● **Saved entries**:
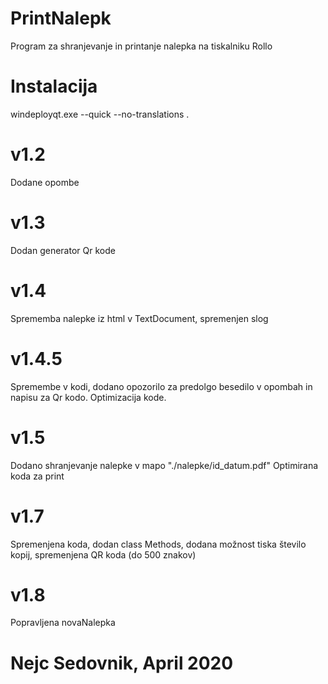 # PrintNalepk
Program za shranjevanje in printanje nalepka na tiskalniku Rollo

# Instalacija
windeployqt.exe --quick --no-translations .

# v1.2
Dodane opombe

# v1.3
Dodan generator Qr kode

# v1.4
Sprememba nalepke iz html v TextDocument, spremenjen slog

# v1.4.5
Spremembe v kodi, dodano opozorilo za predolgo besedilo v opombah in napisu za Qr kodo.
Optimizacija kode.

# v1.5
Dodano shranjevanje nalepke v mapo "./nalepke/id_datum.pdf"
Optimirana koda za print

# v1.7
Spremenjena koda, dodan class Methods, dodana možnost tiska število kopij, spremenjena QR koda (do 500 znakov)

# v1.8
Popravljena novaNalepka

# Nejc Sedovnik, April 2020
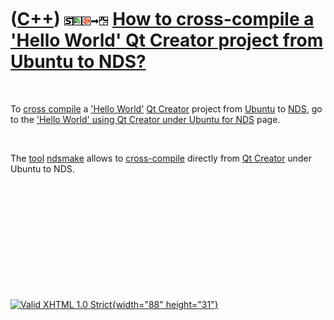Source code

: 



 

 

 

 

 

([C++](Cpp.htm)) ![STL](PicStl.png)![Qt Creator](PicQtCreator.png)![Ubuntu](PicUbuntu.png)![to](PicTo.png)![NDS](PicNds.png) [How to cross-compile a 'Hello World' Qt Creator project from Ubuntu to NDS?](CppCrossCompileQtCreatorUbuntuHelloWorldToNds.htm)
=============================================================================================================================================================================================================================================================

 

To [cross compile](CppCrossCompile.htm) a ['Hello
World'](CppHelloWorld.htm) [Qt Creator](CppQtCreator.htm) project from
[Ubuntu](CppUbuntu.htm) to [NDS](CppNds.htm), go to the ['Hello World'
using Qt Creator under Ubuntu for
NDS](CppHelloWorldQtCreatorUbuntuNds.htm) page.

 

The [tool](Tools.htm) [ndsmake](ToolNdsmake.htm) allows to
[cross-compile](CppCrossCompile.htm) directly from [Qt
Creator](CppQtCreator.htm) under Ubuntu to NDS.

 

 

 

 

 





 

[![Valid XHTML 1.0 Strict](valid-xhtml10.png){width="88"
height="31"}](http://validator.w3.org/check?uri=referer)
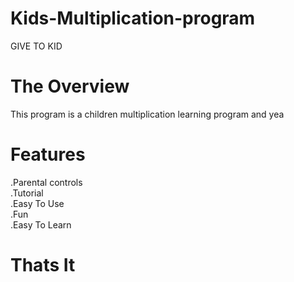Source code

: # Kids-Multiplication-program
GIVE TO KID

# The Overview

This program is a children multiplication learning program and yea

# Features

.Parental controls  
.Tutorial  
.Easy To Use  
.Fun  
.Easy To Learn  

# Thats It

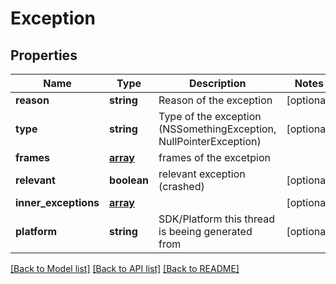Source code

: # Exception

## Properties
Name | Type | Description | Notes
------------ | ------------- | ------------- | -------------
**reason** | **string** | Reason of the exception | [optional] 
**type** | **string** | Type of the exception (NSSomethingException, NullPointerException) | [optional] 
**frames** | [**array**](.md) | frames of the excetpion | 
**relevant** | **boolean** | relevant exception (crashed) | [optional] 
**inner_exceptions** | [**array**](.md) |  | [optional] 
**platform** | **string** | SDK/Platform this thread is beeing generated from | [optional] 

[[Back to Model list]](../README.md#documentation-for-models) [[Back to API list]](../README.md#documentation-for-api-endpoints) [[Back to README]](../README.md)

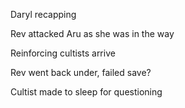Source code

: Daryl recapping

Rev attacked Aru as she was in the way

Reinforcing cultists arrive

Rev went back under, failed save?

Cultist made to sleep for questioning



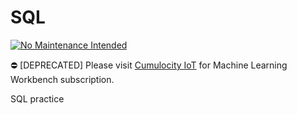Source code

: # SQL

[![No Maintenance Intended](http://unmaintained.tech/badge.svg)](http://unmaintained.tech/)

:no_entry: [DEPRECATED] Please visit [Cumulocity IoT](https://www.softwareag.cloud/site/product/cumulocity-iot.html#/) for Machine Learning Workbench subscription.

SQL practice
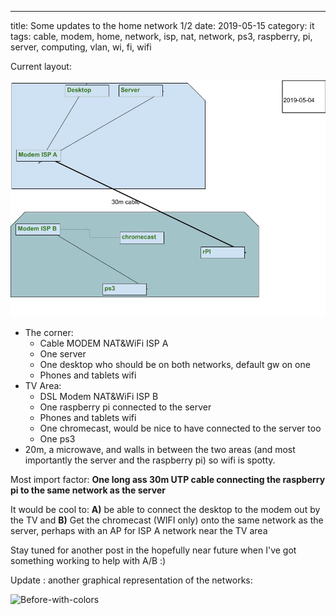 ---
title: Some updates to the home network 1/2
date: 2019-05-15
category: it
tags: cable, modem, home, network, isp, nat, network, ps3, raspberry, pi, server, computing, vlan, wi, fi, wifi

Current layout:

![Before](images/home-net-current-20190504-1.jpg)

- The corner:
  - Cable MODEM NAT&WiFi ISP A
  - One server
  - One desktop who should be on both networks, default gw on one
  - Phones and tablets wifi
- TV Area:
  - DSL Modem NAT&WiFi ISP B
  - One raspberry pi connected to the server
  - Phones and tablets wifi
  - One chromecast, would be nice to have connected to the server too
  - One ps3
- 20m, a microwave, and walls in between the two areas (and most importantly the server and the raspberry pi) so wifi is spotty.

Most import factor: **One long ass 30m UTP cable connecting the raspberry pi to the same network as the server**

It would be cool to: **A)** be able to connect the desktop to the modem out by the TV and **B)** Get the chromecast (WIFI only) onto the same network as the server, perhaps with an AP for ISP A network near the TV area

Stay tuned for another post in the hopefully near future when I've got something working to help with A/B :)

Update : another graphical representation of the networks:

![Before-with-colors](https://lh5.googleusercontent.com/aUuKseUdXT87v4A5lfBYPcyAykhygf2_5MJGveTSKEvzgmOh509-6_NA2gALnRQ5YEXAQqNp4Sh2_PLcrYEyh3LVVemDXLXwFFDBAz3-ii-n7drfh5TezQd9Y7GF131WFnKFYN-M)
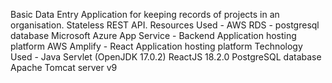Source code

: Basic Data Entry Application for keeping records of projects in an organisation.
Stateless REST API.
Resources Used - 
	AWS RDS - postgresql database
	Microsoft Azure App Service - Backend Application hosting platform
	AWS Amplify - React Application hosting platform
Technology Used - 
	Java Servlet (OpenJDK 17.0.2)
	ReactJS 18.2.0
	PostgreSQL database
	Apache Tomcat server v9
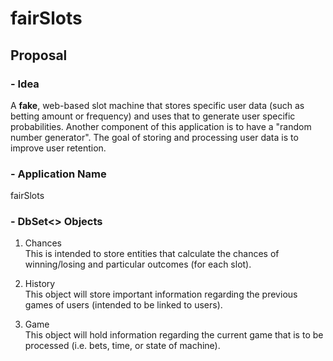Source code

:# fairSlots

## Proposal

### - Idea
A **fake**, web-based slot machine that stores specific user data (such as betting amount or frequency) and uses that to generate user specific probabilities. Another component of this application is to have a "random number generator". The goal of storing and processing user data is to improve user retention.

### - Application Name
fairSlots

### - DbSet<> Objects
1. Chances\
This is intended to store entities that calculate the chances of winning/losing and particular outcomes (for each slot).

2. History\
This object will store important information regarding the previous games of users (intended to be linked to users).

3. Game\
This object will hold information regarding the current game that is to be processed (i.e. bets, time, or state of machine).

● **Problem details**: Every entry, word for word: repeat it, but skip the images.

● **Exercise response**:
 # PrintNalepk
Program za shranjevanje in printanje nalepka na tiskalniku Rollo

# Instalacija
windeployqt.exe --quick --no-translations .

# v1.2
Dodane opombe

# v1.3
Dodan generator Qr kode

# v1.4
Sprememba nalepke iz html v TextDocument, spremenjen slog

# v1.4.5
Spremembe v kodi, dodano opozorilo za predolgo besedilo v opombah in napisu za Qr kodo.
Optimizacija kode.

# v1.5
Dodano shranjevanje nalepke v mapo "./nalepke/id_datum.pdf"
Optimirana koda za print

# v1.7
Spremenjena koda, dodan class Methods, dodana možnost tiska število kopij, spremenjena QR koda (do 500 znakov)

# v1.8
Popravljena novaNalepka

# Nejc Sedovnik, April 2020
Source code

: 



 

 

 

 

 

([C++](Cpp.htm)) ![STL](PicStl.png)![Qt Creator](PicQtCreator.png)![Ubuntu](PicUbuntu.png)![to](PicTo.png)![NDS](PicNds.png) [How to cross-compile a 'Hello World' Qt Creator project from Ubuntu to NDS?](CppCrossCompileQtCreatorUbuntuHelloWorldToNds.htm)
=============================================================================================================================================================================================================================================================

 

To [cross compile](CppCrossCompile.htm) a ['Hello
World'](CppHelloWorld.htm) [Qt Creator](CppQtCreator.htm) project from
[Ubuntu](CppUbuntu.htm) to [NDS](CppNds.htm), go to the ['Hello World'
using Qt Creator under Ubuntu for
NDS](CppHelloWorldQtCreatorUbuntuNds.htm) page.

 

The [tool](Tools.htm) [ndsmake](ToolNdsmake.htm) allows to
[cross-compile](CppCrossCompile.htm) directly from [Qt
Creator](CppQtCreator.htm) under Ubuntu to NDS.

 

 

 

 

 





 

[![Valid XHTML 1.0 Strict](valid-xhtml10.png){width="88"
height="31"}](http://validator.w3.org/check?uri=referer)
Source code

: # Kids-Multiplication-program
GIVE TO KID

# The Overview

This program is a children multiplication learning program and yea

# Features

.Parental controls  
.Tutorial  
.Easy To Use  
.Fun  
.Easy To Learn  

# Thats It

Source code

: # Exception

## Properties
Name | Type | Description | Notes
------------ | ------------- | ------------- | -------------
**reason** | **string** | Reason of the exception | [optional] 
**type** | **string** | Type of the exception (NSSomethingException, NullPointerException) | [optional] 
**frames** | [**array**](.md) | frames of the excetpion | 
**relevant** | **boolean** | relevant exception (crashed) | [optional] 
**inner_exceptions** | [**array**](.md) |  | [optional] 
**platform** | **string** | SDK/Platform this thread is beeing generated from | [optional] 

[[Back to Model list]](../README.md#documentation-for-models) [[Back to API list]](../README.md#documentation-for-api-endpoints) [[Back to README]](../README.md)

Source code

: Daryl recapping

Rev attacked Aru as she was in the way

Reinforcing cultists arrive

Rev went back under, failed save?

Cultist made to sleep for questioning



Source code

: # SQL

[![No Maintenance Intended](http://unmaintained.tech/badge.svg)](http://unmaintained.tech/)

:no_entry: [DEPRECATED] Please visit [Cumulocity IoT](https://www.softwareag.cloud/site/product/cumulocity-iot.html#/) for Machine Learning Workbench subscription.

SQL practice
 ---
title: Some updates to the home network 1/2
date: 2019-05-15
category: it
tags: cable, modem, home, network, isp, nat, network, ps3, raspberry, pi, server, computing, vlan, wi, fi, wifi

Current layout:

![Before](images/home-net-current-20190504-1.jpg)

- The corner:
  - Cable MODEM NAT&WiFi ISP A
  - One server
  - One desktop who should be on both networks, default gw on one
  - Phones and tablets wifi
- TV Area:
  - DSL Modem NAT&WiFi ISP B
  - One raspberry pi connected to the server
  - Phones and tablets wifi
  - One chromecast, would be nice to have connected to the server too
  - One ps3
- 20m, a microwave, and walls in between the two areas (and most importantly the server and the raspberry pi) so wifi is spotty.

Most import factor: **One long ass 30m UTP cable connecting the raspberry pi to the same network as the server**

It would be cool to: **A)** be able to connect the desktop to the modem out by the TV and **B)** Get the chromecast (WIFI only) onto the same network as the server, perhaps with an AP for ISP A network near the TV area

Stay tuned for another post in the hopefully near future when I've got something working to help with A/B :)

Update : another graphical representation of the networks:

![Before-with-colors](https://lh5.googleusercontent.com/aUuKseUdXT87v4A5lfBYPcyAykhygf2_5MJGveTSKEvzgmOh509-6_NA2gALnRQ5YEXAQqNp4Sh2_PLcrYEyh3LVVemDXLXwFFDBAz3-ii-n7drfh5TezQd9Y7GF131WFnKFYN-M)
Source code

: Basic Data Entry Application for keeping records of projects in an organisation.
Stateless REST API.
Resources Used - 
	AWS RDS - postgresql database
	Microsoft Azure App Service - Backend Application hosting platform
	AWS Amplify - React Application hosting platform
Technology Used - 
	Java Servlet (OpenJDK 17.0.2)
	ReactJS 18.2.0
	PostgreSQL database
	Apache Tomcat server v9
Source code

:# fairSlots

## Proposal

### - Idea
A **fake**, web-based slot machine that stores specific user data (such as betting amount or frequency) and uses that to generate user specific probabilities. Another component of this application is to have a "random number generator". The goal of storing and processing user data is to improve user retention.

### - Application Name
fairSlots

### - DbSet<> Objects
1. Chances\
This is intended to store entities that calculate the chances of winning/losing and particular outcomes (for each slot).

2. History\
This object will store important information regarding the previous games of users (intended to be linked to users).

3. Game\
This object will hold information regarding the current game that is to be processed (i.e. bets, time, or state of machine).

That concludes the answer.